The Google division began stripping some videos of adverts earlier in the year after several major brands suspended YouTube campaigns because their marketing clips had been attached to extremist content.
To address the problem, YouTube introduced an algorithm that determines which clips are "family friendly" and thus allowed to continue making money for their creators.
But Mr Neistat said the decision-making process had been badly communicated.
"There are no answers anywhere, and there's no-one telling you what's going on," he said.
"The thing that was most troubling for me... was the lack of communication, the lack of transparency on the part of YouTube."
"People are... putting the same amount of work, the same amount of energy and the same amount of expense into the content they're creating, but now they're getting paid only a fraction of what they did."
A recent decision to demonetise creators' videos about the Las Vegas shootings had caused particular ire, Mr Neistat said, since a video featuring the chat-show host Jimmy Kimmel discussing the same incident had been allowed to continue featuring ads.

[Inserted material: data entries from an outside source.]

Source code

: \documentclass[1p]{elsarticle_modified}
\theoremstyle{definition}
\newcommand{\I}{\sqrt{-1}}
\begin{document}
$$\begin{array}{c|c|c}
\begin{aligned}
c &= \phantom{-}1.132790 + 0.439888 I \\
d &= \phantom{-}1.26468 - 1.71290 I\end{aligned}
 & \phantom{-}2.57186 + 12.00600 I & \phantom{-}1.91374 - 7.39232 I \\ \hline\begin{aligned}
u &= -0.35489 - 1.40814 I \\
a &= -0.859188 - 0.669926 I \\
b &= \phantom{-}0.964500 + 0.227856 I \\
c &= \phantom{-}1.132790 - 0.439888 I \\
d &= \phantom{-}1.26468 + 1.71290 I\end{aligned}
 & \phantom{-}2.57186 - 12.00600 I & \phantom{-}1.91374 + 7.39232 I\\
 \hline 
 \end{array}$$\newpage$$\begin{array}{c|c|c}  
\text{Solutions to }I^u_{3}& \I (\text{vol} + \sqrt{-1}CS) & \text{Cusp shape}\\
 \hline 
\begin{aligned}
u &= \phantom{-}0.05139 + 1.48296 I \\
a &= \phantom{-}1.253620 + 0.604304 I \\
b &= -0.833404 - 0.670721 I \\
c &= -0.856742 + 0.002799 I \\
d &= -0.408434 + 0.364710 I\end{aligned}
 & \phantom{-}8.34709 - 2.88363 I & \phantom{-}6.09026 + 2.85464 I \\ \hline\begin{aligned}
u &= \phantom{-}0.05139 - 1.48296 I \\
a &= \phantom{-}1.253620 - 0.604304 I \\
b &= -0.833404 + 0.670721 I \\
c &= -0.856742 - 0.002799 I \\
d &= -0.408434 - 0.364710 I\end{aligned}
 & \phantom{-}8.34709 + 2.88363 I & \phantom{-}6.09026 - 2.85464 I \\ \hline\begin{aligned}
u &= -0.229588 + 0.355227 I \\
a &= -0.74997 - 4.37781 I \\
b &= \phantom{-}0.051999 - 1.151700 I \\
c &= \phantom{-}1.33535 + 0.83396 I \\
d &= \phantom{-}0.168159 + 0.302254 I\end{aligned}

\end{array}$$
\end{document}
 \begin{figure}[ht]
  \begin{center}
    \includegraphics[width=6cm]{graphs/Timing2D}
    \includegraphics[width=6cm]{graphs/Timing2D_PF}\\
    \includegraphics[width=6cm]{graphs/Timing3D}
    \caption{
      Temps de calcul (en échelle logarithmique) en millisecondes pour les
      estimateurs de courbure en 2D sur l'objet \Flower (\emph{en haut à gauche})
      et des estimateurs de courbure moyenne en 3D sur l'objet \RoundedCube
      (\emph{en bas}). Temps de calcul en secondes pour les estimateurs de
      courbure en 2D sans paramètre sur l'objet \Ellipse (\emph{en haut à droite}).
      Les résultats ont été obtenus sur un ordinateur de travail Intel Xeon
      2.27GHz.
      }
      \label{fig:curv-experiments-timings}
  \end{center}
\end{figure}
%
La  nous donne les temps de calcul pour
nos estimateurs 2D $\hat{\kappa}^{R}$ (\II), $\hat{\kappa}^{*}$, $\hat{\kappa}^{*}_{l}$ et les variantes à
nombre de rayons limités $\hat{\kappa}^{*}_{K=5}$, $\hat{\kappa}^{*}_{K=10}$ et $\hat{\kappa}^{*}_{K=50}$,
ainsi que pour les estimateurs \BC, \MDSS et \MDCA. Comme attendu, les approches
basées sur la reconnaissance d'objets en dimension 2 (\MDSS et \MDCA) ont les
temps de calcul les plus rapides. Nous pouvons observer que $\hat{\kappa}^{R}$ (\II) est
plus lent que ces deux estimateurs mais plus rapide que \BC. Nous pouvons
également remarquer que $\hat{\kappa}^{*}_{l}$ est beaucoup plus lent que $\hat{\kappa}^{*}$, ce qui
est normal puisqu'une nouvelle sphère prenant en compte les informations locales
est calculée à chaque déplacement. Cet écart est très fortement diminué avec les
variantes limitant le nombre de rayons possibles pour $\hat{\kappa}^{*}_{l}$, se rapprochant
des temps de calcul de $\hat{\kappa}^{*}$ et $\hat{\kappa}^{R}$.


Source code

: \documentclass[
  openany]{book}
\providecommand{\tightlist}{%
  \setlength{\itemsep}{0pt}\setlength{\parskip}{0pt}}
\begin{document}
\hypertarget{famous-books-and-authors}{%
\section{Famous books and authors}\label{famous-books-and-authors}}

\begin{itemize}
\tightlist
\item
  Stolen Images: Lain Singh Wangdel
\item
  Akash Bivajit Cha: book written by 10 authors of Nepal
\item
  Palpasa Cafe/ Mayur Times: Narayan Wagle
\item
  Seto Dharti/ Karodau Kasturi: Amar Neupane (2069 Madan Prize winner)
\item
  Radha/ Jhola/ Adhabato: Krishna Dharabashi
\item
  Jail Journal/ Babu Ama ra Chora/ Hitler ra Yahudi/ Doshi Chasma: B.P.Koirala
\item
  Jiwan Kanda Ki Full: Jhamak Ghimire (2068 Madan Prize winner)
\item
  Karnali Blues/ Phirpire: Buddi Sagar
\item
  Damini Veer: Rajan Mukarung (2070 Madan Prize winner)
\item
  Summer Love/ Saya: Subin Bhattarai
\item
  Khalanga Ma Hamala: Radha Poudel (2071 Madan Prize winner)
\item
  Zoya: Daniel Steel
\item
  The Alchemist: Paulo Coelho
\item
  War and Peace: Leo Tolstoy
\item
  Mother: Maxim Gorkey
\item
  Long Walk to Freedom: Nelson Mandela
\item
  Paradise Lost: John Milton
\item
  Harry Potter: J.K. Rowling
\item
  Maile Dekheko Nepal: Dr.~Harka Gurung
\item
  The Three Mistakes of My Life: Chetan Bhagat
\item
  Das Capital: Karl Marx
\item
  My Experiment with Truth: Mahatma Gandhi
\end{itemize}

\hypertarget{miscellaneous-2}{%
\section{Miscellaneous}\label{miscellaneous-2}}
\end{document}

"It sort of reeks of hypocrisy, and again the community felt like a second-class citizen," he said.
As a rule, YouTube prevents adverts from running on videos about tragedies.
But this does not apply to clips posted by select partners - including Mr Kimmel's employer, ABC - who are allowed to sell ads themselves rather than relying on Google to do so.
"In the specific case of tragedies, like the one in Las Vegas, we are working to not allow such partners to sell against such content," a YouTube spokeswoman said last week.
"We have not completed this work yet, but will soon."
Mr Neistat suggested a better alternative would be to give creators more control over whose adverts appeared alongside their clips.
The video-maker is far from being the first YouTuber to complain about the issue. But one industry-watcher said his intervention carried weight.
"People look to Casey to be not just an inspiration but also a voice for the community - he's very well respected and people do listen to what he says and follow his lead," said Alex Brinnand, editor of TenEighty magazine.
"The fact that he has put out this video... will help ensure his audience is aware of the issue and becomes as equally unhappy as he is."
Switch to Twitch
Mr Neistat highlighted that Twitter's rival video-based social network, Vine, had collapsed after its managers had disappointed several of its leading clip creators and suggested YouTube could face a similar exodus.
"When you think about Netflix or Amazon or Hulu or any of these other digital distribution platforms right now, they've all got money, they're all willing to spend money, and they're trying to figure out how to diversify their audience," he said.
He added that Amazon's Twitch service - which currently focuses on video-games-related live feeds - had already tempted some.
Twitch began allowing users to upload pre-recorded videos a year ago and may unveil new features at its annual TwitchCon event, which begins on Friday.
However, Mr Brinnand questioned whether the service had done enough to lure away YouTube's biggest names yet.
"For creators like Casey, I don't think at the moment that Twitch is a viable option," he said.
"It's a lot more geared to live or as-live content, so doesn't cater to the same audience the vloggers have with their more packaged, produced videos.
"But Twitch has laid the foundations for the future - it already offers very appealing revenue streams - and could be a contender if it develops a stronger platform for standard video."